Corde de lumière, de Zbigniew Herbert

Le hasard fait bien les choses : au moment où l’on célèbre le centenaire du grand poète polonais Czesaw Miosz voir Le Magazine Littéraire n° 512, oct. 2011, p. 24-26, un éditeur exemplaire se lance dans la publication d’une traduction intégrale des poèmes de Zbigniew Herbert 1924-1998, autre très grand poète polonais, dont Miosz fut l’ami et qu’il traduisit an anglais. Parallèlement, trois volumes proposeront à la lecture ses principaux essais en prose.

À la différence de Czesaw Miosz, exilé en France puis aux États-Unis, Zbigniew Herbert n’a vécu hors de Pologne que pour d’assez courtes - mais fréquentes - périodes, et c’est de l’intérieur qu’il a mené son combat contre la dictature idéologique, qui ne put le réduire entièrement au silence tant il était célèbre, mais qui le censura abondamment. Seuls deux de ses recueils avaient jusqu’ici été traduits en français dont Monsieur Cogito, son plus célèbre livre, chez Fayard en 1990, ainsi qu’une anthologie due à Jacques Burko dans la très regrettée collection « Orphée » aux éditions de La Différence. En se lançant seule dans une traduction intégrale, Brigitte Gautier comble une lacune et respecte la cohérence de l’oeuvre, l’une des plus considérables de son temps. La traduction est magnifique. On pourra lire en tête de ce premier volume, qui rassemble les trois premiers recueils de l’auteur, parus entre 1956 et 1961, une remarquable auto-interview rédigée par Herbert en 1973 pour servir d’introduction à un choix de ses poèmes. Il y répond notamment à la question, qu’il dut entendre souvent, de savoir pourquoi coexistent chez lui des poèmes inspirés par de grandes figures bibliques ou mythologiques et des poèmes consacrés à la description d’objets très quotidiens. Les deux sont complémentaires : en s’appliquant à regarder les choses, le poète se purifie de la langue de bois et cherche une transparence des mots qui rende compte avec humilité de l’expérience présente ; mais il est aussi le porte-parole d’un humanisme pour lequel les fables venues du passé sont le précieux témoignage d’une somme d’expériences dont il se sait l’héritier, et qu’il importe de renouveler de l’intérieur. La profondeur de l’humanisme de Zbigniew Herbert, « enfant d’Europe » autant que le fut Miosz ou que l’est aujourd’hui un Zagajewski, se mesure à la lecture du volume d’essais sur l’héritage de l’Antiquité intitulé Le Labyrinthe au bord de la mer, illustré de dessins de sa plume. Ce que l’écrivain va chercher en Grèce, ce n’est pas un plaisir d’esthète, c’est une leçon de courage et de sérénité face au chaos de l’histoire. Toute son oeuvre est hantée par le souvenir de l’incendie d’une bibliothèque, auquel il a assisté, à la fin de la guerre : la barbarie est pour lui une menace que rien ne conjure durablement.
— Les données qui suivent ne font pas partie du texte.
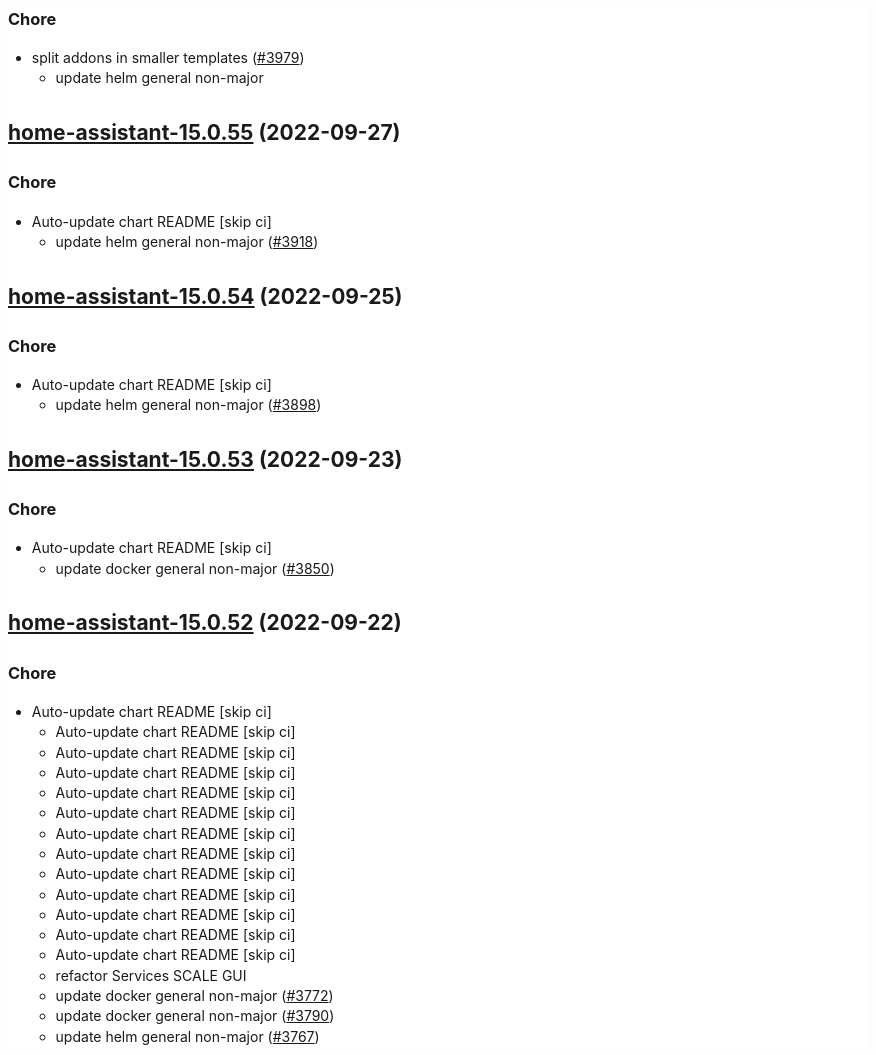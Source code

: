 ### Chore

- split addons in smaller templates ([#3979](https://github.com/truecharts/charts/issues/3979))
  - update helm general non-major




## [home-assistant-15.0.55](https://github.com/truecharts/charts/compare/home-assistant-15.0.54...home-assistant-15.0.55) (2022-09-27)

### Chore

- Auto-update chart README [skip ci]
  - update helm general non-major ([#3918](https://github.com/truecharts/charts/issues/3918))




## [home-assistant-15.0.54](https://github.com/truecharts/charts/compare/home-assistant-15.0.53...home-assistant-15.0.54) (2022-09-25)

### Chore

- Auto-update chart README [skip ci]
  - update helm general non-major ([#3898](https://github.com/truecharts/charts/issues/3898))




## [home-assistant-15.0.53](https://github.com/truecharts/charts/compare/home-assistant-15.0.52...home-assistant-15.0.53) (2022-09-23)

### Chore

- Auto-update chart README [skip ci]
  - update docker general non-major ([#3850](https://github.com/truecharts/charts/issues/3850))




## [home-assistant-15.0.52](https://github.com/truecharts/charts/compare/home-assistant-15.0.50...home-assistant-15.0.52) (2022-09-22)

### Chore

- Auto-update chart README [skip ci]
  - Auto-update chart README [skip ci]
  - Auto-update chart README [skip ci]
  - Auto-update chart README [skip ci]
  - Auto-update chart README [skip ci]
  - Auto-update chart README [skip ci]
  - Auto-update chart README [skip ci]
  - Auto-update chart README [skip ci]
  - Auto-update chart README [skip ci]
  - Auto-update chart README [skip ci]
  - Auto-update chart README [skip ci]
  - Auto-update chart README [skip ci]
  - Auto-update chart README [skip ci]
  - refactor Services SCALE GUI
  - update docker general non-major ([#3772](https://github.com/truecharts/charts/issues/3772))
  - update docker general non-major ([#3790](https://github.com/truecharts/charts/issues/3790))
  - update helm general non-major ([#3767](https://github.com/truecharts/charts/issues/3767))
Herbert aimait à dire que le mouvement de la poésie consiste à remonter à la source, et qu’il n’est donc possible d’être poète que si l’on nage à contre-courant : ce sont les déchets qui suivent le courant. Sa poésie est tout entière un acte de résistance et fut perçue comme telle très tôt par les Polonais. On trouvera par exemple dans ce volume les poèmes écrits pendant la guerre, ou encore un émouvant salut adressé aux insurgés hongrois de 1956. D’une extrême économie de moyens dans des poèmes en vers pourtant parfois assez longs, Herbert a aussi cultivé un type de poème en prose très court, souvent en forme de fable à l’ironie mordante, où s’exprime son sentiment tragique de la vie. La traduction de cette oeuvre majeure est un événement à ne pas manquer.